Em meados do século XX, a Escola de Frankfurt ocupou-se em aprofundar as repercussões do uso da técnica e apontou o seu caráter negativo quando usada, mais do que um meio, como objetivo para se alcançar a obra final. Autores dessa corrente criticaram os impactos de uma técnica objetificadora e ocupada somente com os resultados.

Theodor Adorno e outros filósofos proeminentes não deixaram de questionar os meios de comunicação de massa, especialmente a televisão e o rádio, quando limitam-se a entreter e a divertir o público. A que objetivos servem esses meios, perguntaram os filósofos. Ademais, mostraram que a existência da mídia, por si só, não contribui necessariamente à democratização da sociedade, caso os seus conteúdos e objetivos não visem o interesse público.

·         Ideologia

Para o cientista político Norberto Bobbio, que produziu o Dicionário de Política em coautoria com Nicola Matteucci e Gianfranco Pasquino, a palavra ideologia pode ser identificada por dois significados. O “significado fraco” designa um conjunto de sistemas de crenças políticas, ou um conjunto de idéias e valores relativos à ordem pública, tendo como função orientar os comportamentos políticos coletivos. 

Já o “significado forte” tem origem no conceito formulado por Karl Marx e significa uma falsa consciência das relações de domínio entre as classes. Sob essa visão, a ideologia denota o caráter mistificador de falsa consciência de uma crença política. 

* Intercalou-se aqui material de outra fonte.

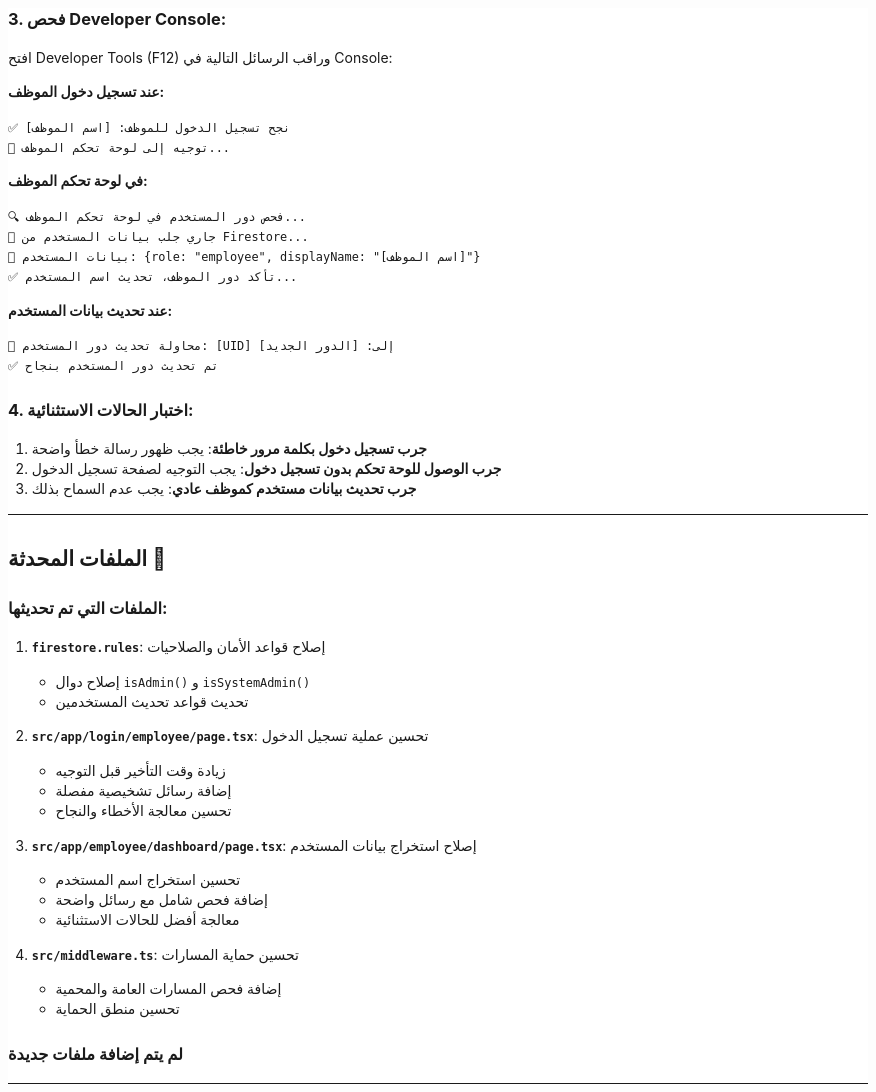### 3. فحص Developer Console:
افتح Developer Tools (F12) وراقب الرسائل التالية في Console:

**عند تسجيل دخول الموظف:**
```
✅ نجح تسجيل الدخول للموظف: [اسم الموظف]
🔄 توجيه إلى لوحة تحكم الموظف...
```

**في لوحة تحكم الموظف:**
```
🔍 فحص دور المستخدم في لوحة تحكم الموظف...
🔄 جاري جلب بيانات المستخدم من Firestore...
👤 بيانات المستخدم: {role: "employee", displayName: "[اسم الموظف]"}
✅ تأكد دور الموظف، تحديث اسم المستخدم...
```

**عند تحديث بيانات المستخدم:**
```
🔄 محاولة تحديث دور المستخدم: [UID] إلى: [الدور الجديد]
✅ تم تحديث دور المستخدم بنجاح
```

### 4. اختبار الحالات الاستثنائية:
1. **جرب تسجيل دخول بكلمة مرور خاطئة**: يجب ظهور رسالة خطأ واضحة
2. **جرب الوصول للوحة تحكم بدون تسجيل دخول**: يجب التوجيه لصفحة تسجيل الدخول
3. **جرب تحديث بيانات مستخدم كموظف عادي**: يجب عدم السماح بذلك

---

## الملفات المحدثة 📁

### الملفات التي تم تحديثها:
1. **`firestore.rules`**: إصلاح قواعد الأمان والصلاحيات
   - إصلاح دوال `isAdmin()` و `isSystemAdmin()` 
   - تحديث قواعد تحديث المستخدمين
   
2. **`src/app/login/employee/page.tsx`**: تحسين عملية تسجيل الدخول
   - زيادة وقت التأخير قبل التوجيه
   - إضافة رسائل تشخيصية مفصلة
   - تحسين معالجة الأخطاء والنجاح
   
3. **`src/app/employee/dashboard/page.tsx`**: إصلاح استخراج بيانات المستخدم
   - تحسين استخراج اسم المستخدم
   - إضافة فحص شامل مع رسائل واضحة
   - معالجة أفضل للحالات الاستثنائية
   
4. **`src/middleware.ts`**: تحسين حماية المسارات
   - إضافة فحص المسارات العامة والمحمية
   - تحسين منطق الحماية

### لم يتم إضافة ملفات جديدة

---
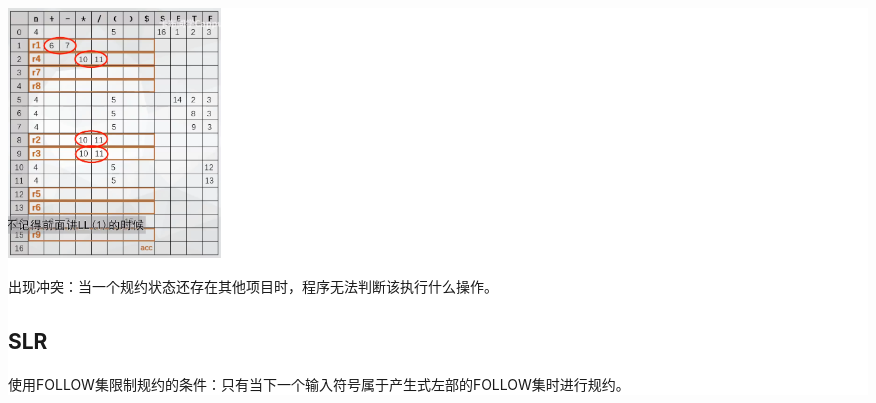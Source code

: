 <img src="程序识别表达式总结.assets/image-20211215195038292.png" alt="image-20211215195038292" style="zoom: 33%;" />

出现冲突：当一个规约状态还存在其他项目时，程序无法判断该执行什么操作。



## SLR

使用FOLLOW集限制规约的条件：只有当下一个输入符号属于产生式左部的FOLLOW集时进行规约。
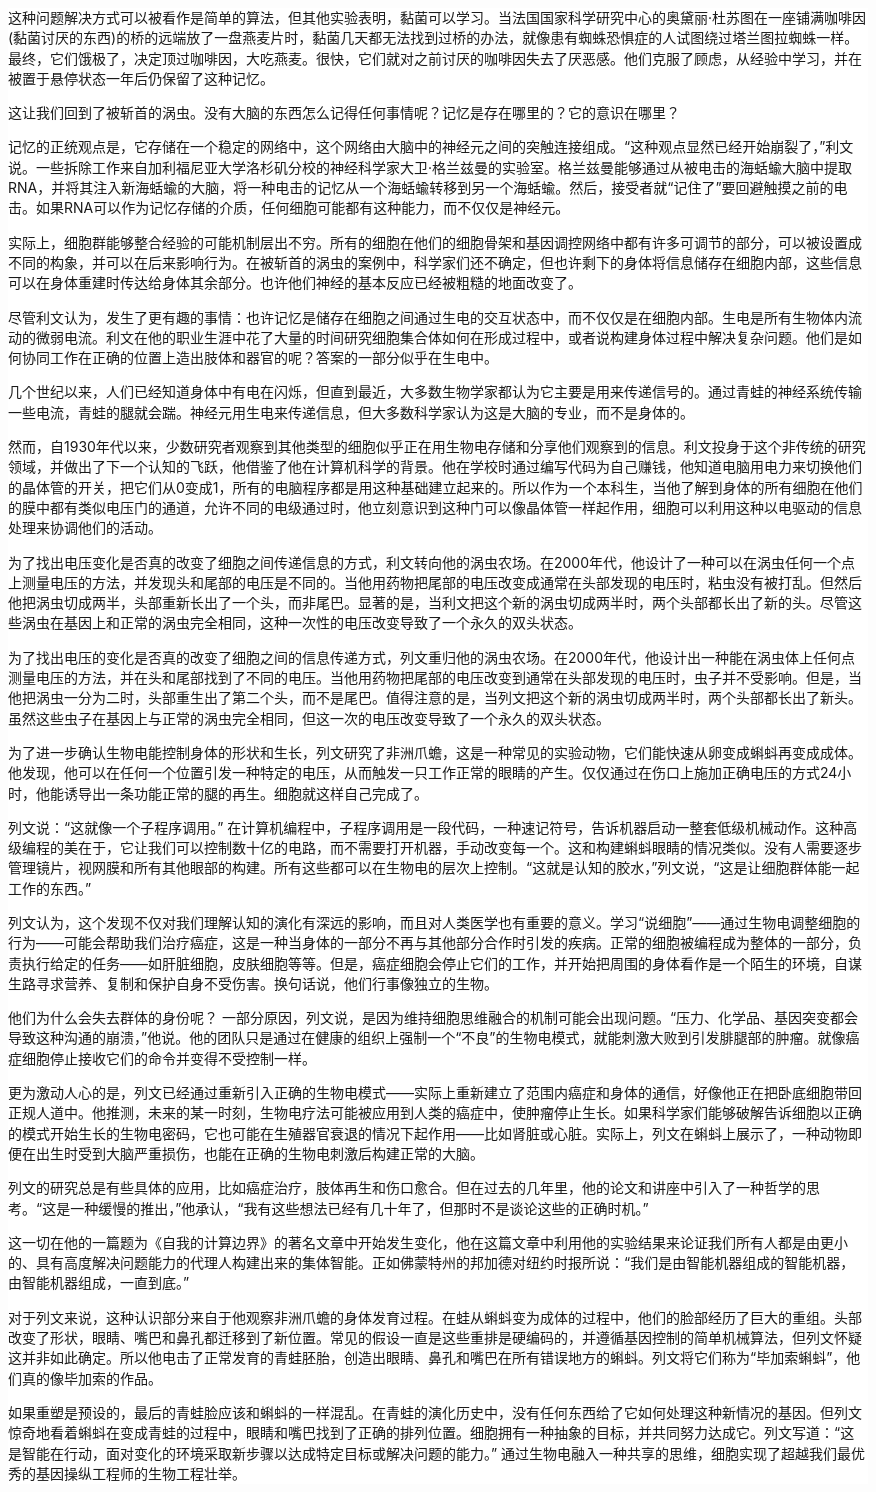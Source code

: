 这种问题解决方式可以被看作是简单的算法，但其他实验表明，黏菌可以学习。当法国国家科学研究中心的奥黛丽·杜苏图在一座铺满咖啡因(黏菌讨厌的东西)的桥的远端放了一盘燕麦片时，黏菌几天都无法找到过桥的办法，就像患有蜘蛛恐惧症的人试图绕过塔兰图拉蜘蛛一样。最终，它们饿极了，决定顶过咖啡因，大吃燕麦。很快，它们就对之前讨厌的咖啡因失去了厌恶感。他们克服了顾虑，从经验中学习，并在被置于悬停状态一年后仍保留了这种记忆。

这让我们回到了被斩首的涡虫。没有大脑的东西怎么记得任何事情呢？记忆是存在哪里的？它的意识在哪里？

记忆的正统观点是，它存储在一个稳定的网络中，这个网络由大脑中的神经元之间的突触连接组成。“这种观点显然已经开始崩裂了，”利文说。一些拆除工作来自加利福尼亚大学洛杉矶分校的神经科学家大卫·格兰兹曼的实验室。格兰兹曼能够通过从被电击的海蛞蝓大脑中提取RNA，并将其注入新海蛞蝓的大脑，将一种电击的记忆从一个海蛞蝓转移到另一个海蛞蝓。然后，接受者就“记住了”要回避触摸之前的电击。如果RNA可以作为记忆存储的介质，任何细胞可能都有这种能力，而不仅仅是神经元。

实际上，细胞群能够整合经验的可能机制层出不穷。所有的细胞在他们的细胞骨架和基因调控网络中都有许多可调节的部分，可以被设置成不同的构象，并可以在后来影响行为。在被斩首的涡虫的案例中，科学家们还不确定，但也许剩下的身体将信息储存在细胞内部，这些信息可以在身体重建时传达给身体其余部分。也许他们神经的基本反应已经被粗糙的地面改变了。

尽管利文认为，发生了更有趣的事情：也许记忆是储存在细胞之间通过生电的交互状态中，而不仅仅是在细胞内部。生电是所有生物体内流动的微弱电流。利文在他的职业生涯中花了大量的时间研究细胞集合体如何在形成过程中，或者说构建身体过程中解决复杂问题。他们是如何协同工作在正确的位置上造出肢体和器官的呢？答案的一部分似乎在生电中。

几个世纪以来，人们已经知道身体中有电在闪烁，但直到最近，大多数生物学家都认为它主要是用来传递信号的。通过青蛙的神经系统传输一些电流，青蛙的腿就会踹。神经元用生电来传递信息，但大多数科学家认为这是大脑的专业，而不是身体的。

然而，自1930年代以来，少数研究者观察到其他类型的细胞似乎正在用生物电存储和分享他们观察到的信息。利文投身于这个非传统的研究领域，并做出了下一个认知的飞跃，他借鉴了他在计算机科学的背景。他在学校时通过编写代码为自己赚钱，他知道电脑用电力来切换他们的晶体管的开关，把它们从0变成1，所有的电脑程序都是用这种基础建立起来的。所以作为一个本科生，当他了解到身体的所有细胞在他们的膜中都有类似电压门的通道，允许不同的电级通过时，他立刻意识到这种门可以像晶体管一样起作用，细胞可以利用这种以电驱动的信息处理来协调他们的活动。

为了找出电压变化是否真的改变了细胞之间传递信息的方式，利文转向他的涡虫农场。在2000年代，他设计了一种可以在涡虫任何一个点上测量电压的方法，并发现头和尾部的电压是不同的。当他用药物把尾部的电压改变成通常在头部发现的电压时，粘虫没有被打乱。但然后他把涡虫切成两半，头部重新长出了一个头，而非尾巴。显著的是，当利文把这个新的涡虫切成两半时，两个头部都长出了新的头。尽管这些涡虫在基因上和正常的涡虫完全相同，这种一次性的电压改变导致了一个永久的双头状态。

为了找出电压的变化是否真的改变了细胞之间的信息传递方式，列文重归他的涡虫农场。在2000年代，他设计出一种能在涡虫体上任何点测量电压的方法，并在头和尾部找到了不同的电压。当他用药物把尾部的电压改变到通常在头部发现的电压时，虫子并不受影响。但是，当他把涡虫一分为二时，头部重生出了第二个头，而不是尾巴。值得注意的是，当列文把这个新的涡虫切成两半时，两个头部都长出了新头。虽然这些虫子在基因上与正常的涡虫完全相同，但这一次的电压改变导致了一个永久的双头状态。

为了进一步确认生物电能控制身体的形状和生长，列文研究了非洲爪蟾，这是一种常见的实验动物，它们能快速从卵变成蝌蚪再变成成体。他发现，他可以在任何一个位置引发一种特定的电压，从而触发一只工作正常的眼睛的产生。仅仅通过在伤口上施加正确电压的方式24小时，他能诱导出一条功能正常的腿的再生。细胞就这样自己完成了。

列文说：“这就像一个子程序调用。” 在计算机编程中，子程序调用是一段代码，一种速记符号，告诉机器启动一整套低级机械动作。这种高级编程的美在于，它让我们可以控制数十亿的电路，而不需要打开机器，手动改变每一个。这和构建蝌蚪眼睛的情况类似。没有人需要逐步管理镜片，视网膜和所有其他眼部的构建。所有这些都可以在生物电的层次上控制。“这就是认知的胶水，”列文说，“这是让细胞群体能一起工作的东西。”

列文认为，这个发现不仅对我们理解认知的演化有深远的影响，而且对人类医学也有重要的意义。学习“说细胞”——通过生物电调整细胞的行为——可能会帮助我们治疗癌症，这是一种当身体的一部分不再与其他部分合作时引发的疾病。正常的细胞被编程成为整体的一部分，负责执行给定的任务——如肝脏细胞，皮肤细胞等等。但是，癌症细胞会停止它们的工作，并开始把周围的身体看作是一个陌生的环境，自谋生路寻求营养、复制和保护自身不受伤害。换句话说，他们行事像独立的生物。

他们为什么会失去群体的身份呢？ 一部分原因，列文说，是因为维持细胞思维融合的机制可能会出现问题。“压力、化学品、基因突变都会导致这种沟通的崩溃，”他说。他的团队只是通过在健康的组织上强制一个“不良”的生物电模式，就能刺激大败到引发腓腿部的肿瘤。就像癌症细胞停止接收它们的命令并变得不受控制一样。

更为激动人心的是，列文已经通过重新引入正确的生物电模式——实际上重新建立了范围内癌症和身体的通信，好像他正在把卧底细胞带回正规人道中。他推测，未来的某一时刻，生物电疗法可能被应用到人类的癌症中，使肿瘤停止生长。如果科学家们能够破解告诉细胞以正确的模式开始生长的生物电密码，它也可能在生殖器官衰退的情况下起作用——比如肾脏或心脏。实际上，列文在蝌蚪上展示了，一种动物即便在出生时受到大脑严重损伤，也能在正确的生物电刺激后构建正常的大脑。

列文的研究总是有些具体的应用，比如癌症治疗，肢体再生和伤口愈合。但在过去的几年里，他的论文和讲座中引入了一种哲学的思考。“这是一种缓慢的推出，”他承认，“我有这些想法已经有几十年了，但那时不是谈论这些的正确时机。”

这一切在他的一篇题为《自我的计算边界》的著名文章中开始发生变化，他在这篇文章中利用他的实验结果来论证我们所有人都是由更小的、具有高度解决问题能力的代理人构建出来的集体智能。正如佛蒙特州的邦加德对纽约时报所说：“我们是由智能机器组成的智能机器，由智能机器组成，一直到底。”

对于列文来说，这种认识部分来自于他观察非洲爪蟾的身体发育过程。在蛙从蝌蚪变为成体的过程中，他们的脸部经历了巨大的重组。头部改变了形状，眼睛、嘴巴和鼻孔都迁移到了新位置。常见的假设一直是这些重排是硬编码的，并遵循基因控制的简单机械算法，但列文怀疑这并非如此确定。所以他电击了正常发育的青蛙胚胎，创造出眼睛、鼻孔和嘴巴在所有错误地方的蝌蚪。列文将它们称为“毕加索蝌蚪”，他们真的像毕加索的作品。

如果重塑是预设的，最后的青蛙脸应该和蝌蚪的一样混乱。在青蛙的演化历史中，没有任何东西给了它如何处理这种新情况的基因。但列文惊奇地看着蝌蚪在变成青蛙的过程中，眼睛和嘴巴找到了正确的排列位置。细胞拥有一种抽象的目标，并共同努力达成它。列文写道：“这是智能在行动，面对变化的环境采取新步骤以达成特定目标或解决问题的能力。” 通过生物电融入一种共享的思维，细胞实现了超越我们最优秀的基因操纵工程师的生物工程壮举。
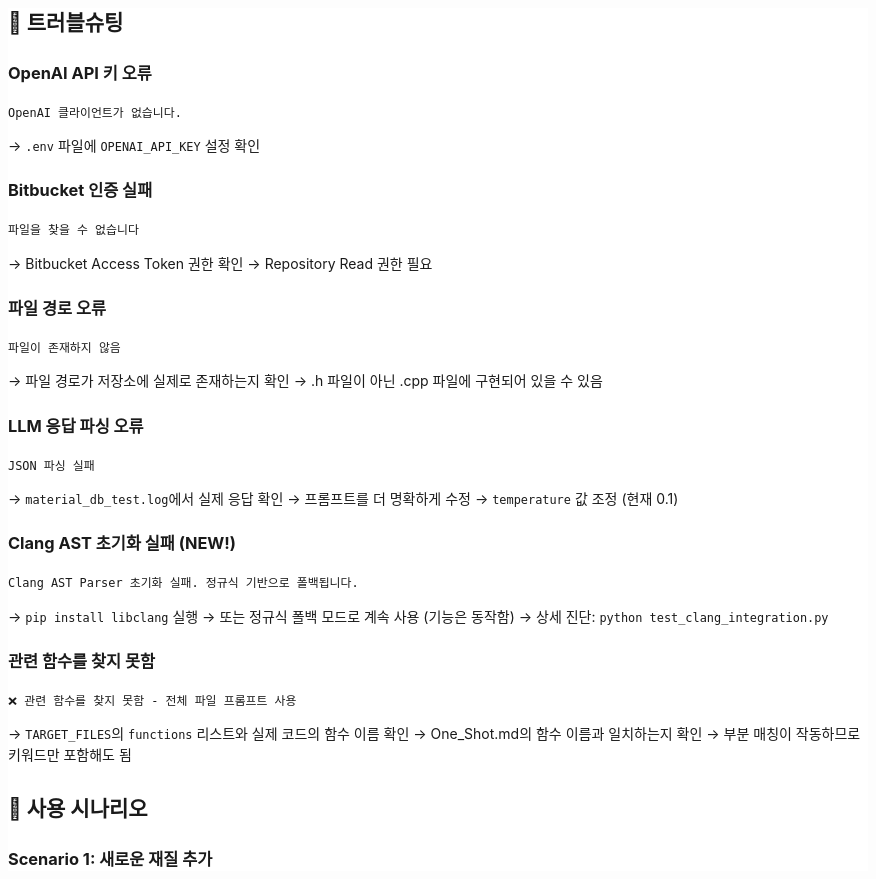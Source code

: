 ## 🔧 트러블슈팅

### OpenAI API 키 오류
```
OpenAI 클라이언트가 없습니다.
```
→ `.env` 파일에 `OPENAI_API_KEY` 설정 확인

### Bitbucket 인증 실패
```
파일을 찾을 수 없습니다
```
→ Bitbucket Access Token 권한 확인
→ Repository Read 권한 필요

### 파일 경로 오류
```
파일이 존재하지 않음
```
→ 파일 경로가 저장소에 실제로 존재하는지 확인
→ .h 파일이 아닌 .cpp 파일에 구현되어 있을 수 있음

### LLM 응답 파싱 오류
```
JSON 파싱 실패
```
→ `material_db_test.log`에서 실제 응답 확인
→ 프롬프트를 더 명확하게 수정
→ `temperature` 값 조정 (현재 0.1)

### Clang AST 초기화 실패 (NEW!)
```
Clang AST Parser 초기화 실패. 정규식 기반으로 폴백됩니다.
```
→ `pip install libclang` 실행
→ 또는 정규식 폴백 모드로 계속 사용 (기능은 동작함)
→ 상세 진단: `python test_clang_integration.py`

### 관련 함수를 찾지 못함
```
❌ 관련 함수를 찾지 못함 - 전체 파일 프롬프트 사용
```
→ `TARGET_FILES`의 `functions` 리스트와 실제 코드의 함수 이름 확인
→ One_Shot.md의 함수 이름과 일치하는지 확인
→ 부분 매칭이 작동하므로 키워드만 포함해도 됨

## 🎯 사용 시나리오

### Scenario 1: 새로운 재질 추가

A concepção de base marxista terá uma singular evolução no pensamento teórico ao longo dos anos. No entanto, contemporaneamente, em estudos e pesquisas da Ciência Política e Sociologia tem predominado o “significado fraco”. Essa vertente vem embasando a interpretação e muitos estudos comparativos entre sistemas políticos, como também a investigação dos sistemas de crenças políticas existentes nos estratos mais politizados de uma sociedade e entre o conjunto dos cidadãos. 

Retomo o argumento central, ao afirmar que não é possível distinguir decisões técnicas de ideológicas. Se governos, pessoas e grupos, como partidos políticos, ONGs, mantêm um conjunto de valores e crenças relativas à ordem pública e atuam a partir deles, têm uma ideologia. A técnica, por sua vez, não é “neutra”, pois seu uso está ligado a determinados meios e fins.   

Certamente, a escolha de Márcio Pochmann para dirigir o IBGE, que produz informações e dados de grande relevância para o País, está baseada na intenção (ideológica) de Lula. O presidente já destacou a importância da instituição dos pontos de vista econômico e social, uma  vez que as pesquisas orientam a formulação de políticas públicas e embasam diagnósticos sobre a situação social da população. Deve-se reconhecer, também, que o presidente escolheu Pochmann (aspecto técnico) porque este desfruta de uma sólida formação e experiência em Economia, como professor da Unicamp, criador de centros de pesquisa e dirigente de diversas renomadas instituições como o Ipea  (Instituto de Pesquisa Econômica Aplicada).